RECORD EXTRACTS:
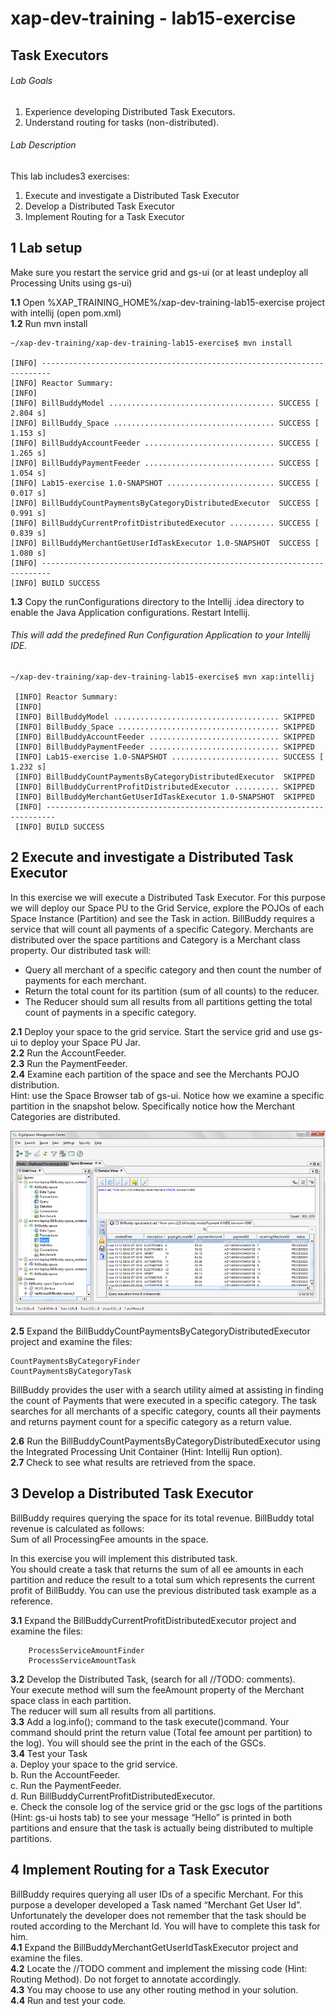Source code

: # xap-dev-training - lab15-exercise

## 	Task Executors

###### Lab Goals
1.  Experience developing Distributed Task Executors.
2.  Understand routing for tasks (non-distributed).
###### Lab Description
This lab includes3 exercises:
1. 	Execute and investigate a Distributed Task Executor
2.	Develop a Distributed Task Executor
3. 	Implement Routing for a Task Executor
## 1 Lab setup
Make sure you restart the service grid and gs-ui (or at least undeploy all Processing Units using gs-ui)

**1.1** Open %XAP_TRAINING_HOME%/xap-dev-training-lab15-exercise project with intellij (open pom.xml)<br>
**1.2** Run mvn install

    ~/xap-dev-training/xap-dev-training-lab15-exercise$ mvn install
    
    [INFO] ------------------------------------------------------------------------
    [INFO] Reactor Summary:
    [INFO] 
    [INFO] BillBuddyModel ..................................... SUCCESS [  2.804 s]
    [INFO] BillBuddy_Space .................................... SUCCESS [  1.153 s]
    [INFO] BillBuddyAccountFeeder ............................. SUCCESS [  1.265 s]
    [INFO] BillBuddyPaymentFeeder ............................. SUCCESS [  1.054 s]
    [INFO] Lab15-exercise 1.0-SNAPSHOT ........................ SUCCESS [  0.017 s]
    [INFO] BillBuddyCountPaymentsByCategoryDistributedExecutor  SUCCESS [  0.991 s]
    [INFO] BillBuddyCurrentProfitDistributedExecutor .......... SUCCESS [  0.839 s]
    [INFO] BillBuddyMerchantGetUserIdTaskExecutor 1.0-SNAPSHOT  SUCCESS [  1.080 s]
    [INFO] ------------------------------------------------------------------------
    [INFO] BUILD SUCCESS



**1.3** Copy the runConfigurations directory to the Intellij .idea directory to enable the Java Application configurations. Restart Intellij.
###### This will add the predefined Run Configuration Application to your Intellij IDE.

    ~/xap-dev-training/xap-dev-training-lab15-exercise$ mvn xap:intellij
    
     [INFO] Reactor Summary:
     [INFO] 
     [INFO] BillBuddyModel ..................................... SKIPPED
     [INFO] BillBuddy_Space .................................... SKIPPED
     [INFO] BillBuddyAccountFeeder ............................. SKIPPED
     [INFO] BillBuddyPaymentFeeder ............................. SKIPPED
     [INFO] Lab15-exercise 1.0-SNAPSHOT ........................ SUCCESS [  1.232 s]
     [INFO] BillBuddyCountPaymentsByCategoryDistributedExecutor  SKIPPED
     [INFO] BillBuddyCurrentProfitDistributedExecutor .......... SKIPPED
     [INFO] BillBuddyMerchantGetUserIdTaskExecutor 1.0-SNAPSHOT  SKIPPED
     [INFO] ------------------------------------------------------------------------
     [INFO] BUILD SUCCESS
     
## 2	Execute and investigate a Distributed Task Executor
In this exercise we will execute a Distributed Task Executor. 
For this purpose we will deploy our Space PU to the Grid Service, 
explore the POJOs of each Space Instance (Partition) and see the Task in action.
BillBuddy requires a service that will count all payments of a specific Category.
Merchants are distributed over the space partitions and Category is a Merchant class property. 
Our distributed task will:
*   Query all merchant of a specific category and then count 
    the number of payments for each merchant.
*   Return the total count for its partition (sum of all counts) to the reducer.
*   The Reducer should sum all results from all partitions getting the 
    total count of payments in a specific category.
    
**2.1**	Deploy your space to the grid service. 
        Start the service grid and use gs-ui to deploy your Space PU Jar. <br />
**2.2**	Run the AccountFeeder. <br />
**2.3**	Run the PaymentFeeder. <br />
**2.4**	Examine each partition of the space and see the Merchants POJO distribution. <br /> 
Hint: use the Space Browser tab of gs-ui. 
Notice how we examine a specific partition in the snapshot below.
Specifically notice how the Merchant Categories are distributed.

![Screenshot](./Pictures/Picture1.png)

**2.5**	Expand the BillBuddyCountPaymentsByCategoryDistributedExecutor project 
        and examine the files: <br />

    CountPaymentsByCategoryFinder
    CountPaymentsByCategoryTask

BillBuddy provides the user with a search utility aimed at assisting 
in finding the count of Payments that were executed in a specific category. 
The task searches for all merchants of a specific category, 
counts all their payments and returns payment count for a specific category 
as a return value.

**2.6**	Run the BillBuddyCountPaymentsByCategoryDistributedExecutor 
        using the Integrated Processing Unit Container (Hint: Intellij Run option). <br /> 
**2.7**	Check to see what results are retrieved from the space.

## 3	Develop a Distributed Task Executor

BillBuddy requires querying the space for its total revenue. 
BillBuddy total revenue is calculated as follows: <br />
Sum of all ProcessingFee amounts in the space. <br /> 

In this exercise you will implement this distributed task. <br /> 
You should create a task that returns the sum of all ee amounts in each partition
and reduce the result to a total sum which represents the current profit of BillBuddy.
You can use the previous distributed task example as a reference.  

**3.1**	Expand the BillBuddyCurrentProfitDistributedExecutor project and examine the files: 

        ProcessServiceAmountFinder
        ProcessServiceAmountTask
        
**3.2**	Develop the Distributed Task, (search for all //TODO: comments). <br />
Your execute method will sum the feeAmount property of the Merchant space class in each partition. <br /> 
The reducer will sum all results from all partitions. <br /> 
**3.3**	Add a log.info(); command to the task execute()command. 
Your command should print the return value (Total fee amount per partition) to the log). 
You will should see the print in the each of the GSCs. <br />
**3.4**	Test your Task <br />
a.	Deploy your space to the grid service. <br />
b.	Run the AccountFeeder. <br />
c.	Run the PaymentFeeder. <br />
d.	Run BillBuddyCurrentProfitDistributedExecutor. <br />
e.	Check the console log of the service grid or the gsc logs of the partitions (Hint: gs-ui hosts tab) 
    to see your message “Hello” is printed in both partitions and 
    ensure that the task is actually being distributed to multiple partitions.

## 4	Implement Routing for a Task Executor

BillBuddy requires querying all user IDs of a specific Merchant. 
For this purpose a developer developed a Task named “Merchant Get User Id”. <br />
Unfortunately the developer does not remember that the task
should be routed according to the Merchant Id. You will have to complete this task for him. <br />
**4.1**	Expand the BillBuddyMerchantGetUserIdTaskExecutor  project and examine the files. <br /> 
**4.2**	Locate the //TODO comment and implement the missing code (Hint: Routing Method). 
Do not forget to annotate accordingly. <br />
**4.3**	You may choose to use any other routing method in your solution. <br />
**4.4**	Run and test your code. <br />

...

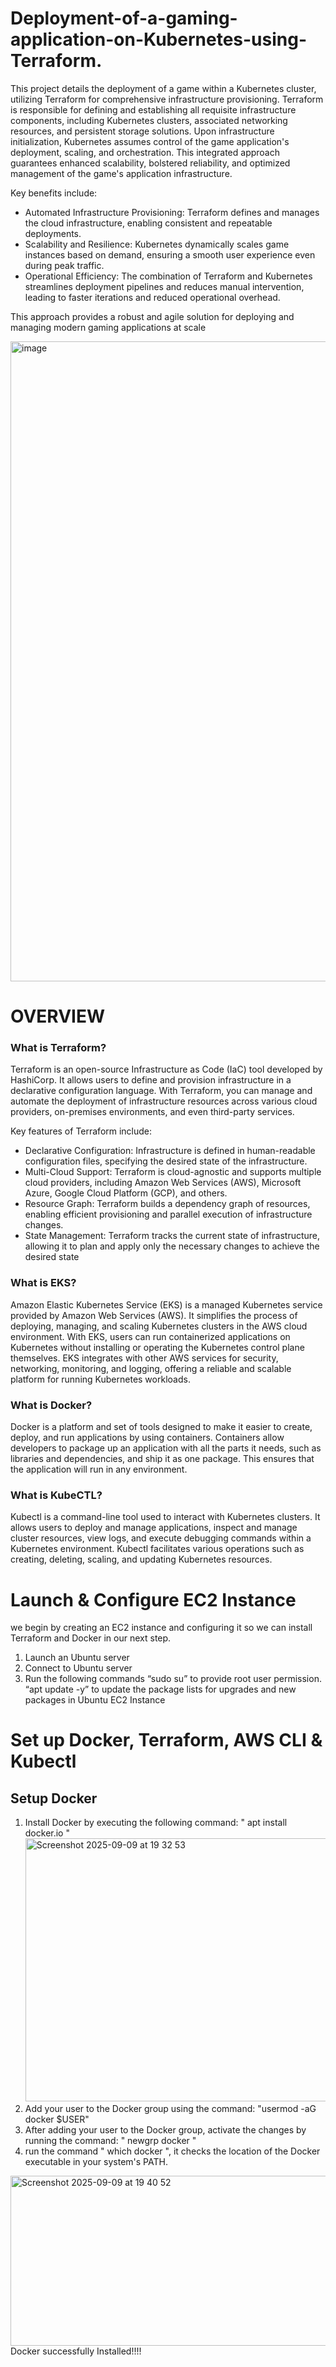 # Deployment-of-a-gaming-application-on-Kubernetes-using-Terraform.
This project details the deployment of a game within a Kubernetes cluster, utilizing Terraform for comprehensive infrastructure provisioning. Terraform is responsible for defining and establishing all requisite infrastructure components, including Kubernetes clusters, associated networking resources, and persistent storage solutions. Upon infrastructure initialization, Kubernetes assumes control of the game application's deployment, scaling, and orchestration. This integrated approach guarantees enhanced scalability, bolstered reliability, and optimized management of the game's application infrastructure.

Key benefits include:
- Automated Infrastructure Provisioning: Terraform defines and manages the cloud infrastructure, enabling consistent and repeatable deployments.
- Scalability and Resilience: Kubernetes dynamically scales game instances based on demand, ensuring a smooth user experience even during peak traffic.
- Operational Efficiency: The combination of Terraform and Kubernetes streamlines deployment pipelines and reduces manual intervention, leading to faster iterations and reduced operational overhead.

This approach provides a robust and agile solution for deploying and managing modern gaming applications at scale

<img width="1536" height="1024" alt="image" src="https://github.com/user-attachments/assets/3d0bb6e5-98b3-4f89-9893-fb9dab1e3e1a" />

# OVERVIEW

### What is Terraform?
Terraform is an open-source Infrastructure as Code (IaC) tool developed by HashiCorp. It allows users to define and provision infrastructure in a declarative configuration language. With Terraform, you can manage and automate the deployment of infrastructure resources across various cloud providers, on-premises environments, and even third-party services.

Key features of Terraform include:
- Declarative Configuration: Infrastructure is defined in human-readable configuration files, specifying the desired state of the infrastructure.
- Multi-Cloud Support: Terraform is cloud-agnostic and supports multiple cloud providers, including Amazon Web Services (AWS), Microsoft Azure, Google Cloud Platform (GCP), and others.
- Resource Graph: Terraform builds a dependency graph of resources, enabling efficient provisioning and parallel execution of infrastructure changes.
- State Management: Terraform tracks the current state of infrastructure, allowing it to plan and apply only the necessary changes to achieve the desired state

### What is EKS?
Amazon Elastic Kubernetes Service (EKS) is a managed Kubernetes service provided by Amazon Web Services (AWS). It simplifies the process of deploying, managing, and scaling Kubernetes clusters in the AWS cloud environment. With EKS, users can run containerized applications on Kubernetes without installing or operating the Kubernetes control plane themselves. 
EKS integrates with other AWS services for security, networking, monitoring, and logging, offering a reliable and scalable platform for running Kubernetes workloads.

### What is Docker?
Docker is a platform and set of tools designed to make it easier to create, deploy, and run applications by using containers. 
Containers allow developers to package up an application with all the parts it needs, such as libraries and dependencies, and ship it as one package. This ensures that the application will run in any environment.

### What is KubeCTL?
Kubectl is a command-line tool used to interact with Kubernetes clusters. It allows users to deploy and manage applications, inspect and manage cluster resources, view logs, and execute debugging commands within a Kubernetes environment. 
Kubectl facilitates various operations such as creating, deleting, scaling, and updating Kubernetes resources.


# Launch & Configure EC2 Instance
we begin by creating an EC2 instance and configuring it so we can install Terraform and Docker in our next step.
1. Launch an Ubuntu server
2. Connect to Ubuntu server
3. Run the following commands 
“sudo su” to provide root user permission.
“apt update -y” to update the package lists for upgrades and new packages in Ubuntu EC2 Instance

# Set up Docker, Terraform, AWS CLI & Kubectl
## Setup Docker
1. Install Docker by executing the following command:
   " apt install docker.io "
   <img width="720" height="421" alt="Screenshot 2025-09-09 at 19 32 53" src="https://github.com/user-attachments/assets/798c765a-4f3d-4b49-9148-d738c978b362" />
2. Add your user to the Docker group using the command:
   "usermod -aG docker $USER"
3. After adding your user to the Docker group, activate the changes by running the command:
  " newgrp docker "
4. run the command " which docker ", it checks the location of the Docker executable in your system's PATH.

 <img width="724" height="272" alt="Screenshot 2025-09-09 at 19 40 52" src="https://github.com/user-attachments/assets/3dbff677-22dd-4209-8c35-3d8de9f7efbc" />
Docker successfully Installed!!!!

--

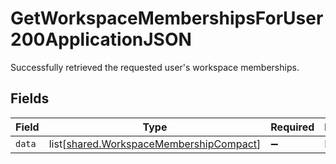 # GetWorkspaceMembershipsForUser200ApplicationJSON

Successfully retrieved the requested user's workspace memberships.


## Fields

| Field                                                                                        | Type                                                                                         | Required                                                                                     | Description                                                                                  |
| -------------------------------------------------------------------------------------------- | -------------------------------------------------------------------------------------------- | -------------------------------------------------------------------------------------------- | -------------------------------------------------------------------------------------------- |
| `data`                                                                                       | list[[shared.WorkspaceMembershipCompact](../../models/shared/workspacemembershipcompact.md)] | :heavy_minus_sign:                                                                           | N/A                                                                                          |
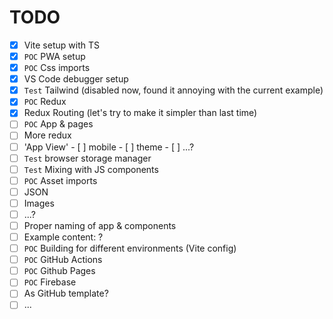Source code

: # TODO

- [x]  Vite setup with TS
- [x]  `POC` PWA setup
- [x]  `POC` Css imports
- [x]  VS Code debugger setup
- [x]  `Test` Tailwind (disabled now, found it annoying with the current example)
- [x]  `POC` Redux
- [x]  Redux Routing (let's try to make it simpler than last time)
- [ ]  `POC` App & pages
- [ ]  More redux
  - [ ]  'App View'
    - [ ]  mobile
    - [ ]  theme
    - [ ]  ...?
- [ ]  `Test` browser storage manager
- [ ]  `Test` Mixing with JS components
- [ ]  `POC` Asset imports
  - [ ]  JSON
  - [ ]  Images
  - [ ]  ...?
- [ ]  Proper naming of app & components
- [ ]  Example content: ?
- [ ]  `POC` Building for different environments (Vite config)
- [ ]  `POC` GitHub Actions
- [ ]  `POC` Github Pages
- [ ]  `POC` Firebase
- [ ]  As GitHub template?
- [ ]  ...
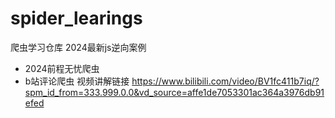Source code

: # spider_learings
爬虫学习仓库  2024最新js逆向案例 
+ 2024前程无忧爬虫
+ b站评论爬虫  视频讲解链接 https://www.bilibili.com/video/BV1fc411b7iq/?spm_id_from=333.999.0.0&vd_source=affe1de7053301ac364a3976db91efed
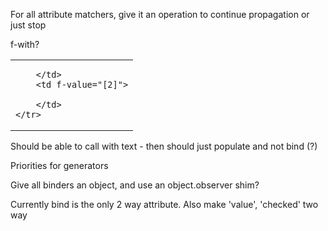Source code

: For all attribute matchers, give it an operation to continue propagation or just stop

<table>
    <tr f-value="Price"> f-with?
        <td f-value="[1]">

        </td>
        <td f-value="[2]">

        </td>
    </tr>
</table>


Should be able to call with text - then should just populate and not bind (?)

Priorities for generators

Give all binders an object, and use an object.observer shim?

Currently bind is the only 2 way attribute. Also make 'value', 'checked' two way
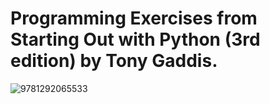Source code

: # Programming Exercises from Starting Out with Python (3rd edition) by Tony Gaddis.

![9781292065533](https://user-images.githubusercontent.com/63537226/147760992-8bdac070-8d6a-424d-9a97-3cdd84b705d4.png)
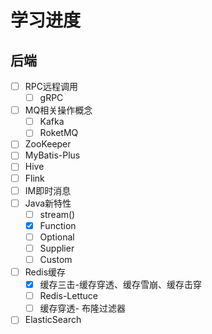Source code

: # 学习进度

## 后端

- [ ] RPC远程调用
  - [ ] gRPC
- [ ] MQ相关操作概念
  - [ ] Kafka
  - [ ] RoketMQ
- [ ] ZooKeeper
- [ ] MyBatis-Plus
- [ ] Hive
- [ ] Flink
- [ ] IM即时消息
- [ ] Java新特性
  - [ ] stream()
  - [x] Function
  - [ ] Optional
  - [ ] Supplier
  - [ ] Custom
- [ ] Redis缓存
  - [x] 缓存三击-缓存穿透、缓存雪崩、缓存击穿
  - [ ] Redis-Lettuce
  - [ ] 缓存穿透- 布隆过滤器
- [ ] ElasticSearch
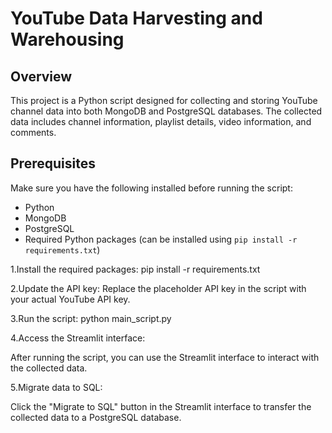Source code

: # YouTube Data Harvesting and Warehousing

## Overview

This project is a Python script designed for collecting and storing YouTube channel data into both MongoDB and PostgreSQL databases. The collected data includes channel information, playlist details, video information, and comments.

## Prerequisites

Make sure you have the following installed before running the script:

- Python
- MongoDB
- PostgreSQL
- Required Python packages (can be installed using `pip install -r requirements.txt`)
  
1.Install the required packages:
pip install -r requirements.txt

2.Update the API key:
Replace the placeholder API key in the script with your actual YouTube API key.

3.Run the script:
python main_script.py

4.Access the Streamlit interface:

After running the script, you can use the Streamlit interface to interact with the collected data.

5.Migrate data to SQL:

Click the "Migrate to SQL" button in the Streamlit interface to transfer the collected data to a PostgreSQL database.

EXERCISE REQUIREMENTS: If a line in the records above includes the string "open", copy it.

RESPONSE BELOW:
**1.1** Open %XAP_TRAINING_HOME%/xap-dev-training-lab15-exercise project with intellij (open pom.xml)<br>
Terraform is an open-source Infrastructure as Code (IaC) tool developed by HashiCorp. It allows users to define and provision infrastructure in a declarative configuration language. With Terraform, you can manage and automate the deployment of infrastructure resources across various cloud providers, on-premises environments, and even third-party services.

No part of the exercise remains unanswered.